Saved entries:
----------------------------------------
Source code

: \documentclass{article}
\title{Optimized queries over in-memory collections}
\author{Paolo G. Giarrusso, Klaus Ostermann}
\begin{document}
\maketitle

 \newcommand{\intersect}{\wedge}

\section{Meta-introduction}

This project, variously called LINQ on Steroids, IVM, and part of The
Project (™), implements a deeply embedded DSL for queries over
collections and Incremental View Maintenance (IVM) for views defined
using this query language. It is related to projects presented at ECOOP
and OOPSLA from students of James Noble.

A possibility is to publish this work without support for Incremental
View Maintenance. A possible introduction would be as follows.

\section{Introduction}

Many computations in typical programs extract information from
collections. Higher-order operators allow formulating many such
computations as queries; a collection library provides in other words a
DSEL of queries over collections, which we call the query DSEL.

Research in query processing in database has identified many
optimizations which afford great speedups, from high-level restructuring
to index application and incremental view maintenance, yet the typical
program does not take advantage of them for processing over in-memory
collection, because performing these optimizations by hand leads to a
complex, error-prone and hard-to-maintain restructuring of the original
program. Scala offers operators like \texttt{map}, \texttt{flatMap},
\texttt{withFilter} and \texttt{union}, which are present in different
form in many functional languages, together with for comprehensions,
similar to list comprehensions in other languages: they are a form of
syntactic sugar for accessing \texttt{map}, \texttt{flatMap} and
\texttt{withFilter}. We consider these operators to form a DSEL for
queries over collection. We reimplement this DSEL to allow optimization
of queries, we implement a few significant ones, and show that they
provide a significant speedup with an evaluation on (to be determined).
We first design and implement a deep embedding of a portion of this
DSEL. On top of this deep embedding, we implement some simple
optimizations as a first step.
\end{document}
----------------------------------------
* _Activity_
Please reproduce each record precisely as written.

* _Task result_
Source code

: \documentclass{article}
\title{Optimized queries over in-memory collections}
\author{Paolo G. Giarrusso, Klaus Ostermann}
\begin{document}
\maketitle

 \newcommand{\intersect}{\wedge}

\section{Meta-introduction}

This project, variously called LINQ on Steroids, IVM, and part of The
Project (™), implements a deeply embedded DSL for queries over
collections and Incremental View Maintenance (IVM) for views defined
using this query language. It is related to projects presented at ECOOP
and OOPSLA from students of James Noble.

A possibility is to publish this work without support for Incremental
View Maintenance. A possible introduction would be as follows.

\section{Introduction}

Many computations in typical programs extract information from
collections. Higher-order operators allow formulating many such
computations as queries; a collection library provides in other words a
DSEL of queries over collections, which we call the query DSEL.

Research in query processing in database has identified many
optimizations which afford great speedups, from high-level restructuring
to index application and incremental view maintenance, yet the typical
program does not take advantage of them for processing over in-memory
collection, because performing these optimizations by hand leads to a
complex, error-prone and hard-to-maintain restructuring of the original
program. Scala offers operators like \texttt{map}, \texttt{flatMap},
\texttt{withFilter} and \texttt{union}, which are present in different
form in many functional languages, together with for comprehensions,
similar to list comprehensions in other languages: they are a form of
syntactic sugar for accessing \texttt{map}, \texttt{flatMap} and
\texttt{withFilter}. We consider these operators to form a DSEL for
queries over collection. We reimplement this DSEL to allow optimization
of queries, we implement a few significant ones, and show that they
provide a significant speedup with an evaluation on (to be determined).
We first design and implement a deep embedding of a portion of this
DSEL. On top of this deep embedding, we implement some simple
optimizations as a first step.
\end{document}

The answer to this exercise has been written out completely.